Professor Hallsworth, who has advised the Government on tackling gang violence, accuses it of practising "flat earth crime science" and following "a soulless, technocratic programme for mapping and managing risks". Meanwhile, Professor Morgan, a former chairman of the Youth Justice Board and Chief Inspector of Probation, says he has witnessed ministers developing policies on anti-social behaviour with "little or no evidence base and no serious attempt to collect data".

This analysis explains much of the behaviour we have seen from the Government over the past decade. The British Crime Survey and the police's recorded figures have shown that the level of crime has been dropping steadily over the past decade yet, in that time, the Government has created more than 3,000 new offences.

This indiscriminate approach to law-making has come from the top. Tony Blair brought forward legislation to introduce identity cards, despite the absence of evidence they will do anything substantial to impede fraudsters or terrorists. His successor has been no better. The independent Advisory Council on the Misuse of Drugs argued earlier this year that cannabis should remain a class C drug. Yet Gordon Brown has ignored that advice and reclassified it as class B.

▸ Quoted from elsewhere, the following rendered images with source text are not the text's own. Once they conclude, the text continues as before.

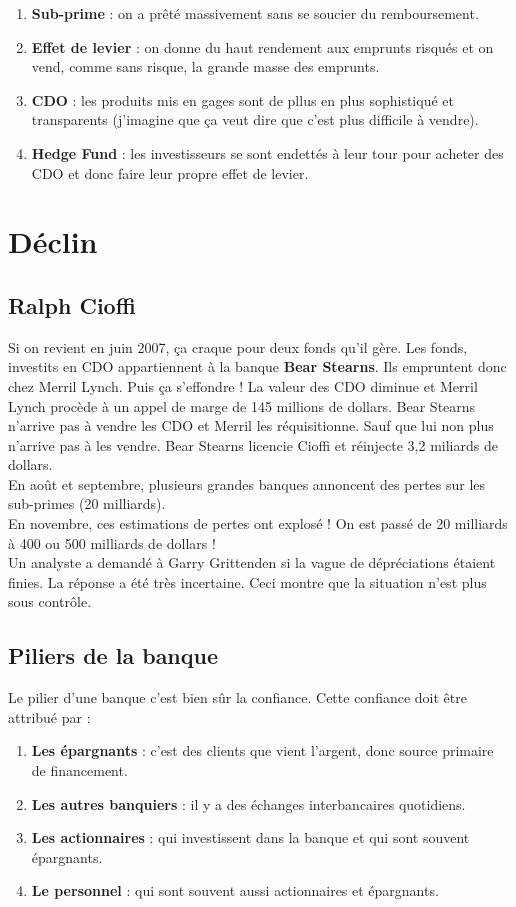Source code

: \begin{enumerate}
\item \textbf{Sub-prime} : on a prêté massivement sans se soucier du remboursement.

\item \textbf{Effet de levier} : on donne du haut rendement aux emprunts risqués et on vend, comme sans risque, la grande masse des emprunts. 

\item \textbf{CDO} : les produits mis en gages sont de pllus en plus sophistiqué et transparents (j'imagine que ça veut dire que c'est plus difficile à vendre).

\item \textbf{Hedge Fund} : les investisseurs se sont endettés à leur tour pour acheter des CDO et donc faire leur propre effet de levier.
\end{enumerate}

\section{Déclin}
\subsection{Ralph Cioffi}
Si on revient en juin 2007, ça craque pour deux fonds qu'il gère. Les fonds, investits en CDO appartiennent à la banque \textbf{Bear Stearns}. Ils empruntent donc chez Merril Lynch. Puis ça s'effondre ! La valeur des CDO diminue et Merril Lynch procède à un appel de marge de 145 millions de dollars. Bear Stearns n'arrive pas à vendre les CDO et Merril les réquisitionne. Sauf que lui non plus n'arrive pas à les vendre. Bear Stearns licencie Cioffi et réinjecte 3,2 miliards de dollars. \\
En août et septembre, plusieurs grandes banques annoncent des pertes sur les sub-primes (20 milliards). \\
En novembre, ces estimations de pertes ont explosé ! On est passé de 20 milliards à 400 ou 500 milliards de dollars ! \\
Un analyste a demandé à Garry Grittenden si la vague de dépréciations étaient finies. La réponse a été très incertaine. Ceci montre que la situation n'est plus sous contrôle. 

\subsection{Piliers de la banque}
Le pilier d'une banque c'est bien sûr la confiance. Cette confiance doit être attribué par : 
\begin{enumerate}
\item \textbf{Les épargnants} : c'est des clients que vient l'argent, donc source primaire de financement.
\item \textbf{Les autres banquiers} : il y a des échanges interbancaires quotidiens.
\item \textbf{Les actionnaires} : qui investissent dans la banque et qui sont souvent épargnants.
\item \textbf{Le personnel} : qui sont souvent aussi actionnaires et épargnants. 
\end{enumerate}

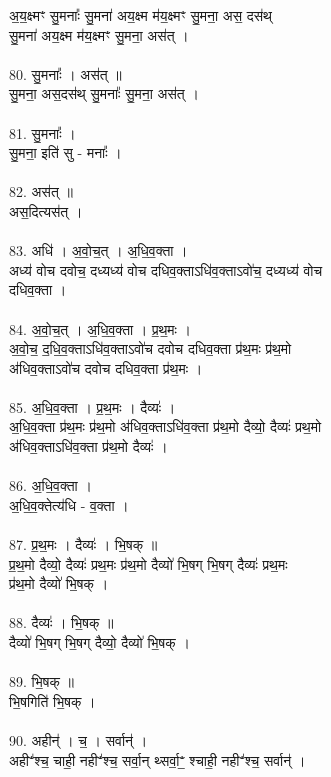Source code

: अ॒य॒क्ष्मꣳ सु॒मनाः᳚ सु॒मना॑ अय॒क्ष्म म॑य॒क्ष्मꣳ सु॒मना॒ अस॒ दस॑थ्\\
सु॒मना॑ अय॒क्ष्म म॑य॒क्ष्मꣳ सु॒मना॒ अस॑त् ।\\
\\
80. सु॒मनाः᳚ । अस॑त् ॥\\
सु॒मना॒ अस॒दस॑थ् सु॒मनाः᳚ सु॒मना॒ अस॑त् ।\\
\\
81. सु॒मनाः᳚ ।\\
सु॒मना॒ इति॑ सु - मनाः᳚ ।\\
\\
82. अस॑त् ॥\\
अस॒दित्यस॑त् ।\\
\\
83. अधि॑ । अ॒वो॒च॒त् । अ॒धि॒व॒क्ता ।\\
अध्य॑ वोच दवोच॒ दध्यध्य॑ वोच दधिव॒क्ताऽधि॑व॒क्ताऽवो॑च॒ दध्यध्य॑ वोच\\
दधिव॒क्ता ।\\
\\
84. अ॒वो॒च॒त् । अ॒धि॒व॒क्ता । प्र॒थ॒मः ।\\
अ॒वो॒च॒ द॒धि॒व॒क्ताऽधि॑व॒क्ताऽवो॑च दवोच दधिव॒क्ता प्र॑थ॒मः प्र॑थ॒मो\\
अ॑धिव॒क्ताऽवो॑च दवोच दधिव॒क्ता प्र॑थ॒मः ।\\
\\
85. अ॒धि॒व॒क्ता । प्र॒थ॒मः । दैव्यः॑ ।\\
अ॒धि॒व॒क्ता प्र॑थ॒मः प्र॑थ॒मो अ॑धिव॒क्ताऽधि॑व॒क्ता प्र॑थ॒मो दैव्यो॒ दैव्यः॑ प्रथ॒मो\\
अ॑धिव॒क्ताऽधि॑व॒क्ता प्र॑थ॒मो दैव्यः॑ ।\\
\\
86. अ॒धि॒व॒क्ता ।\\
अ॒धि॒व॒क्तेत्य॑धि - व॒क्ता ।\\
\\
87. प्र॒थ॒मः । दैव्यः॑ । भि॒षक् ॥\\
प्र॒थ॒मो दैव्यो॒ दैव्यः॑ प्रथ॒मः प्र॑थ॒मो दैव्यो॑ भि॒षग् भि॒षग् दैव्यः॑ प्रथ॒मः\\
प्र॑थ॒मो दैव्यो॑ भि॒षक् ।\\
\\
88. दैव्यः॑ । भि॒षक् ॥\\
दैव्यो॑ भि॒षग् भि॒षग् दैव्यो॒ दैव्यो॑ भि॒षक् ।\\
\\
89. भि॒षक् ॥\\
भि॒षगिति॑ भि॒षक् ।\\
\\
90. अहीन्॑ । च॒ । सर्वान्॑ ।\\
अहीꣲ॑श्च॒ चाही॒ नहीꣲ॑श्च॒ सर्वा॒न् थ्सर्वा॒ꣲ॒ श्चाही॒ नहीꣲ॑श्च॒ सर्वान्॑ ।\\
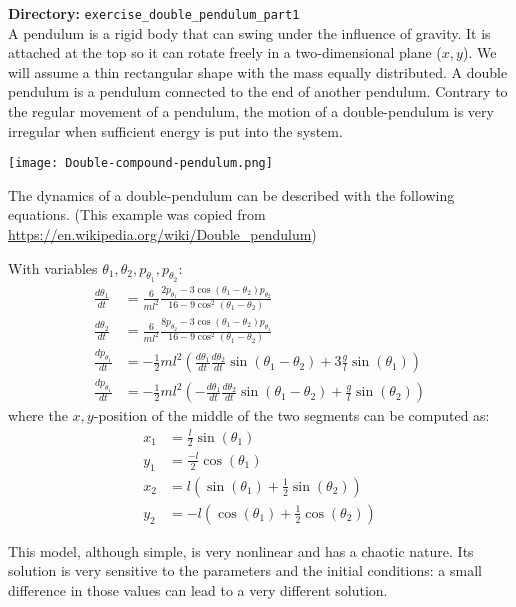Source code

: {\bf Directory:} \lstinline{exercise_double_pendulum_part1}\\

A pendulum is a rigid body that can swing under the influence of gravity. It is attached at the top so it can rotate freely in a two-dimensional plane ($x,y$).
We will assume a thin rectangular shape with the mass equally distributed. A double pendulum is a pendulum connected to the end of another pendulum. Contrary to the 
regular movement of a pendulum, the motion of a double-pendulum is very irregular when sufficient energy is put into the system. 

\begin{center}
    \texttt{[image: Double-compound-pendulum.png]}
\end{center}

The dynamics of a double-pendulum can be described with the following equations. 
(This example was copied from \url{https://en.wikipedia.org/wiki/Double_pendulum})

With variables $\theta_1, \theta_2, p_{\theta_1}, p_{\theta_2}$:
\begin{align}
   \frac{d \theta_1}{dt}&= \frac{6}{m l^2} \frac{2 p_{\theta_1} - 3\cos(\theta_1-\theta_2) p_{\theta_2}}
   {16-9 \cos^2(\theta_1-\theta_2)}\\
   \frac{d \theta_2}{dt}&= \frac{6}{m l^2} \frac{8 p_{\theta_2} - 3\cos(\theta_1-\theta_2) p_{\theta_1}}
   {16-9 \cos^2(\theta_1-\theta_2)}\\
   \frac{dp_{\theta_1}}{dt} &= -\frac{1}{2} ml^2 \left( \frac{d \theta_1}{dt} \frac{d \theta_2}{dt} \sin(\theta_1-\theta_2) + 3\frac{g}{l} \sin(\theta_1) \right)  \\
   \frac{dp_{\theta_1}}{dt} &= -\frac{1}{2} ml^2 \left( -\frac{d \theta_1}{dt} \frac{d \theta_2}{dt} \sin(\theta_1-\theta_2) + \frac{g}{l} \sin(\theta_2) \right) 
\end{align}
where the $x,y$-position of the middle of the two segments can be computed as:
\begin{align}
   x_1 &= \frac{l}{2} \sin(\theta_1) \\
   y_1 &= \frac{-l}{2} \cos(\theta_1) \\
   x_2 &= l ( \sin(\theta_1) + \frac{1}{2} \sin(\theta_2) ) \\
   y_2 &= -l ( \cos(\theta_1) + \frac{1}{2} \cos(\theta_2) )
\end{align}

This model, although simple, is very nonlinear and has a chaotic nature.  Its
solution is very sensitive to the parameters and the initial conditions: a
small difference in those values can lead to a very different solution.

We are seeing this habit of ignoring evidence and expert advice again in the present frenzy over knife crime. It is quite true there is a growing problem with young people carrying knives in pockets of Britain's inner cities. The recent spate of murders of teenagers in London cannot be ignored. Yet instead of looking at the evidence to see what will have an impact on the problem, ministers have resorted to gimmicks and counter-productive crackdowns. Recent Home Office proposals have included issuing police with hand-held scanners to check young people for weapons and encouraging officers to step up their use of the blunt "stop and search" technique.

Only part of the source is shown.